2. Salient features of Draft Rule:
The salient features of the Rules are:
i.

For the purpose of giving credit, Foreign tax means-

(a)

Tax covered in the Double Taxation Avoidance Agreement entered into by India with a country in terms of Section 90/90A.
(b)

Tax, being in the nature of Income tax referred to in clause (iv) of the Explanation to section 91, payable under the laws in force in a country, with which India does not have Double Taxation Avoidance Agreement.


ii.

The Foreign Tax Credit shall be allowed to an Indian resident by way deduction or otherwise, in the year in which the income corresponding to such tax has been offered to tax or assessed to tax in India, in the manner and to the extent as specified in this rule.
iii.

The Foreign Tax Credit shall be allowed only against Income tax, Surcharge and cess payable under Income tax Act and not against any interest fee or penalty.
iv.

No credit of Foreign Tax shall be allowed if, it is disputed in any manner (in the Source Country).
v.

The foreign tax in respect of each source of income in a particular Foreign Country or specified territory shall be calculated separately and aggregated.
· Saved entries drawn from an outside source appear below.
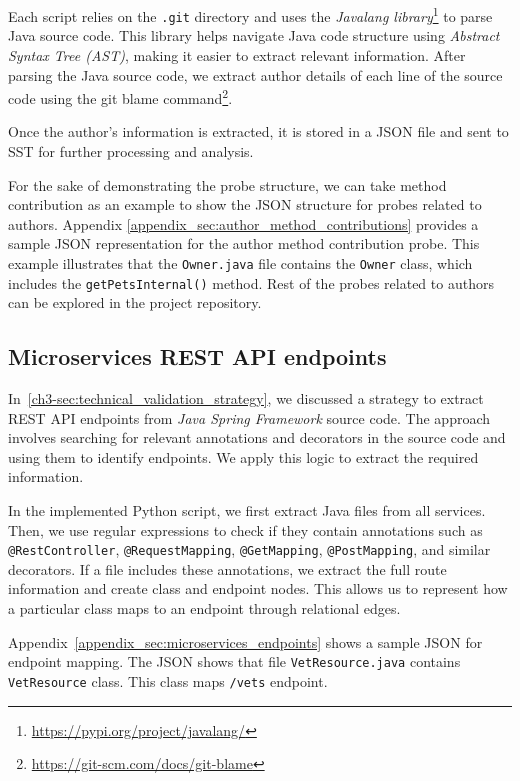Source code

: Each script relies on the \texttt{.git} directory and uses the \textit{Javalang library}\footnote{\url{https://pypi.org/project/javalang/}} to parse Java source code. This library helps navigate Java code structure using \textit{Abstract Syntax Tree (AST)}, making it easier to extract relevant information. After parsing the Java source code, we extract author details of each line of the source code using the git blame command\footnote{\url{https://git-scm.com/docs/git-blame}}.

Once the author's information is extracted, it is stored in a JSON file and sent to SST for further processing and analysis.

For the sake of demonstrating the probe structure, we can take method contribution as an example to show the JSON structure for probes related to authors. Appendix \ref{appendix_sec:author_method_contributions} provides a sample JSON representation for the author method contribution probe. This example illustrates that the \texttt{Owner.java} file contains the \texttt{Owner} class, which includes the \texttt{getPetsInternal()} method. Rest of the probes related to authors can be explored in the project repository.

\subsection{Microservices REST API endpoints}

In~\autoref{ch3-sec:technical_validation_strategy}, we discussed a strategy to extract REST API endpoints from \textit{Java Spring Framework} source code. The approach involves searching for relevant annotations and decorators in the source code and using them to identify endpoints. We apply this logic to extract the required information.  

\sloppy
In the implemented Python script, we first extract Java files from all services. Then, we use regular expressions to check if they contain annotations such as \texttt{@RestController}, \texttt{@RequestMapping}, \texttt{@GetMapping}, \texttt{@PostMapping}, and similar decorators. If a file includes these annotations, we extract the full route information and create class and endpoint nodes. This allows us to represent how a particular class maps to an endpoint through relational edges.

Appendix~\ref{appendix_sec:microservices_endpoints} shows a sample JSON for endpoint mapping. The JSON shows that file \texttt{VetResource.java} contains \texttt{VetResource} class. This class maps \texttt{/vets} endpoint.

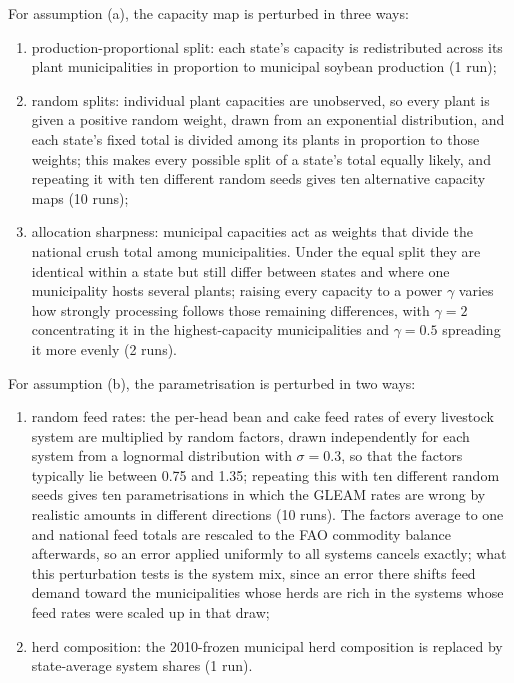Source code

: \documentclass[pdflatex,sn-nature]{sn-jnl}%
\begin{document}
For assumption (a), the capacity map is perturbed in three ways:
\begin{enumerate}
\item production-proportional split: each state's capacity is
redistributed across its plant municipalities in proportion to
municipal soybean production (1 run);
\item random splits: individual plant capacities are unobserved, so
every plant is given a positive random weight, drawn from an
exponential distribution, and each state's fixed total is divided
among its plants in proportion to those weights; this makes every
possible split of a state's total equally likely, and repeating it
with ten different random seeds gives ten alternative capacity maps
(10 runs);
\item allocation sharpness: municipal capacities act as weights that
divide the national crush total among municipalities. Under the equal
split they are identical within a state but still differ between
states and where one municipality hosts several plants; raising every
capacity to a power $\gamma$ varies how strongly processing follows
those remaining differences, with $\gamma=2$ concentrating it in the
highest-capacity municipalities and $\gamma=0.5$ spreading it more
evenly (2 runs).
\end{enumerate}

For assumption (b), the parametrisation is perturbed in two ways:
\begin{enumerate}
\item random feed rates: the per-head bean and cake feed rates of every
livestock system are multiplied by random factors, drawn independently
for each system from a lognormal distribution with $\sigma=0.3$, so
that the factors typically lie between 0.75 and 1.35; repeating this
with ten different random seeds gives ten
parametrisations in which the GLEAM rates are wrong by realistic
amounts in different directions (10 runs). The factors average to one
and national feed totals are rescaled to the FAO commodity balance
afterwards, so an error applied uniformly to all systems cancels
exactly; what this perturbation tests is the system mix, since an error
there shifts feed demand toward the municipalities whose herds are rich
in the systems whose feed rates were scaled up in that draw;
\item herd composition: the 2010-frozen municipal herd composition is
replaced by state-average system shares (1 run).
\end{enumerate}
\end{document}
The credit of such aggregate shall be allowed in the following manner:-

(a)

The credit shall be lower of the tax payable on such income under Income tax Act and in the Foreign Country/specified territory.
(b)

The amount of foreign tax for which credit shall be given will be worked out in Indian Currency on the basis of the telegraphic transfer buying rate on the date on which such tax has been paid or deducted.

vi.

The credit of foreign tax shall be allowed against tax payable u/s 115JB or 115JC in the same manner as it is allowed against tax payable under the normal provisions of the Act.
vii.

Where Foreign Tax Credit has been allowed against tax payable u/s 115JB and 115JC and such Foreign Tax Credit exceeds the credit available against tax payable under normal provisions of the Act then, while computing the amount of credit u/s 115JAA or 115JD in respect of the taxes paid u/s 115JB or 115JC, such excess shall be ignored.
viii.

For claiming Foreign Tax Credit following documents are required to be furnished by assessee:

(a)

Certificate from the Tax Authority of Foreign Country specifying the nature of income and the amount of tax deducted therefrom or paid by the assessee.
(b)

In case of tax deducted at source a certificate from the person responsible for deduction of such tax.
(c)

In case of online payment of foreign tax, acknowledgment or bank counter foil or a slip or challan.
(d)

A declaration to the effect that amount of Foreign Tax in respect of which credit is being claimed is not under dispute.